The JUpiter ICy moons Explorer (JUICE) is an interplanetary mission spacecraft being developed by the European Space Agency (ESA). The spacecraft is intended to visit the Jovian system to study three of Jupiter’s Galilean moons – Ganymede, Callisto and Europa.

The spacecraft was selected in May 2012 as the first large-class mission under the ESA’s Cosmic Vision 2015-25 programme. The spacecraft is scheduled to be launched in June 2022 and is expected to enter the Jovian system in 2030.

JUICE spacecraft design and development

MEthane Remote sensing LIdar mission (MERLIN) satellite is a joint development by CNES of France and DLR Space Administration of Germany.

The JUICE spacecraft will have a weight of approximately 5t and will be fixed with a payload mass of 104kg. It will be powered by large 97m² solar generators and will travel for approximately 7.6 years to reach Jupiter. The spacecraft payload model will be based on BepiColombo, Juno and Mars.

The scientific payload was approved by ESA’s Science Programme Committee in February 2013 and will be developed by teams from 16 European countries, the US and Japan through funding by the corresponding nations.

Airbus Defence and Space (ADS) was awarded a €350.8m ($383.65m) contract to provide design, development, integration, test, launch campaign and in-space commissioning of the JUICE mission spacecraft in July 2015. The spacecraft will be assembled in Toulouse, France.

Mission details of JUICE spacecraft

JUICE will sweep around Jupiter to investigate the planet’s atmosphere, magnetosphere and tenuous set of dark rings. It will also study the icy moons Ganymede, Europa and Callisto. The three moons are believed to have oceans of liquid water beneath the icy crusts. The mission will also include examining the composition of non-water-ice material on Europa’s frozen surface, as well as observing Jupiter’s polar regions.

The mission will try to find current habitats outside the Earth in the Solar System with the necessary conditions to sustain life.

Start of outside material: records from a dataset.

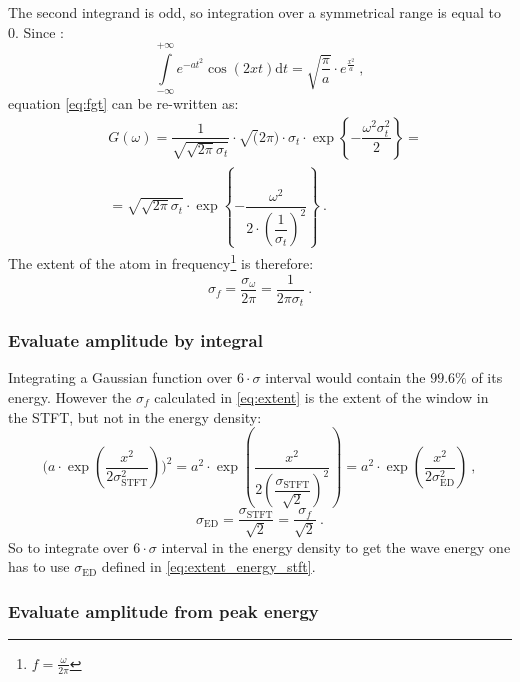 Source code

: \documentclass[a4paper,12pt,oneside]{article}
\newcommand{\dt}{\mathrm{d}t}
\begin{document}
The second integrand is odd, so integration over a symmetrical range is equal to 0. Since \cite{bronshtein07handbook}:
\begin{equation}\label{eq:first_int}
  \int\limits_{-\infty}^{+\infty} e^{-at^2} \cos(2xt) \dt = \sqrt{\dfrac{\pi}{a}} \cdot e^{\frac{x^2}{a}} \ ,
\end{equation}
equation \eqref{eq:fgt} can be re-written as:
\begin{eqnarray}\label{eq:second_int}
  & G(\omega) = \dfrac{1}{\sqrt{\sqrt{2\pi}\sigma_t}} \cdot \sqrt(2 \pi) \cdot \sigma_t \cdot \exp\left\{-\dfrac{\omega^2 \sigma_t^2}{2}\right\}  = \nonumber\\
  & = \sqrt{\sqrt{2\pi}\sigma_t} \cdot \exp\left\{-\dfrac{\omega^2}{2 \cdot \left( \dfrac{1}{\sigma_t} \right)^2}\right\} \ .
\end{eqnarray}
The extent of the atom in frequency\footnote{$f = \frac{\omega}{2\pi}$} is therefore:
\begin{equation}\label{eq:extent}
  \sigma_{f} = \dfrac{\sigma_{\omega}}{2 \pi} = \dfrac{1}{2 \pi \sigma_{t}} \ .
\end{equation}

\subsubsection{Evaluate amplitude by integral}

Integrating a Gaussian function over $6 \cdot \sigma$ interval would contain the $99.6 \%$ of its energy. However the $\sigma_{f}$ calculated in \eqref{eq:extent} is the extent of the window in the STFT, but not in the energy density:
\begin{equation}\label{eq:extent_energy}
  \Bigg( a \cdot \exp\left( \frac{x^2}{2\sigma_{\textrm{STFT}}^2} \right) \Bigg)^2 = 
  a^2 \cdot \exp\left( \frac{x^2}{2 \left( \dfrac{\sigma_{\textrm{STFT}}}{\sqrt{2}} \right)^2} \right) =
  a^2 \cdot \exp\left( \frac{x^2}{2 \sigma_{\textrm{ED}}^2} \right) \ ,
\end{equation}
\begin{equation}\label{eq:extent_energy_stft}
  \sigma_{\textrm{ED}} = \dfrac{\sigma_{\textrm{STFT}}}{\sqrt{2}}  = \dfrac{\sigma_f}{\sqrt{2}} \ .
\end{equation}
So to integrate over $6 \cdot \sigma$ interval in the energy density to get the wave energy one has to use $\sigma_{\textrm{ED}}$ defined in \eqref{eq:extent_energy_stft}.

\subsubsection{Evaluate amplitude from peak energy}
\end{document}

The spacecraft will have a mission life of more than 3.5 years at Jupiter. It will tour over 11 months around Ganymede to conduct detailed investigations of the moon and its interaction with the environment. It will also include two Europa flybys for 36 days. It can provide approximately 1.4GB of data daily through a downlink.

Instruments on board JUICE spacecraft

“The spacecraft will have a mission life of more than 3.5 years at Jupiter.”

The spacecraft will be equipped with remote sensing and in-situ instruments. The remote sensing instruments include the Jovis, Amorum ac Natorum Undique Scrutator (JANUS) camera system, which will provide high-resolution images of Jupiter and its moons.

The Moons and Jupiter Imaging Spectrometer (MAJIS) instrument will study the composition of the moons’ surfaces, as well as the dynamics, structure and morphology of the Jupiter atmosphere.

The UV Imaging Spectrograph (UVS) instrument will obtain images to find out the surfaces and atmospheres of Jupiter’s icy moons and how they interact with the environment of Jupiter. The Sub-millimetre Wave Instrument (SWI) will examine the structure, composition and dynamics of Jupiter’s middle atmosphere. It will also investigate the exospheres of Jupiter’s moons, as well as thermophysical properties of the satellites’ surfaces.

The Ganymede Laser Altimeter (GALA) instrument will provide data about the topography, shape and tidal deformation of the icy surfaces, along with accurate range data. The Radar for Icy Moons Exploration (RIME) instrument will penetrate into the icy crusts of Europa, Ganymede and Callisto to a depth of approximately 5 miles (9km).

The Gravity and Geophysics of Jupiter and Galilean Moons (3G) instrument will perform characterisation of internal structure and subsurface oceans at Ganymede, Callisto and Europa. The Planetary Radio Interferometer and Doppler Experiment (PRIDE) will exploit very large base interferometry (VLBI) to conduct radio science.

The in-situ instruments that will be fitted on board the spacecraft will include J-MAG, Particle Environment Package (PEP) and Radio & Plasma Wave Investigation (RPWI).

The J-MAG is a magnetometer that will characterise the permanent internal/intrinsic magnetic field of Ganymede. The PEP will provide instruments to measure the neutral material and plasma. The RPWI instrument will be comprised of sensors, including two E-field dipole sensors, radio emissions and thermal plasma.

Launch vehicle

The spacecraft will be launched on an Ariane 5 rocket from the Guiana Space Centre, French Guiana. The launch services will be provided by Arianespace.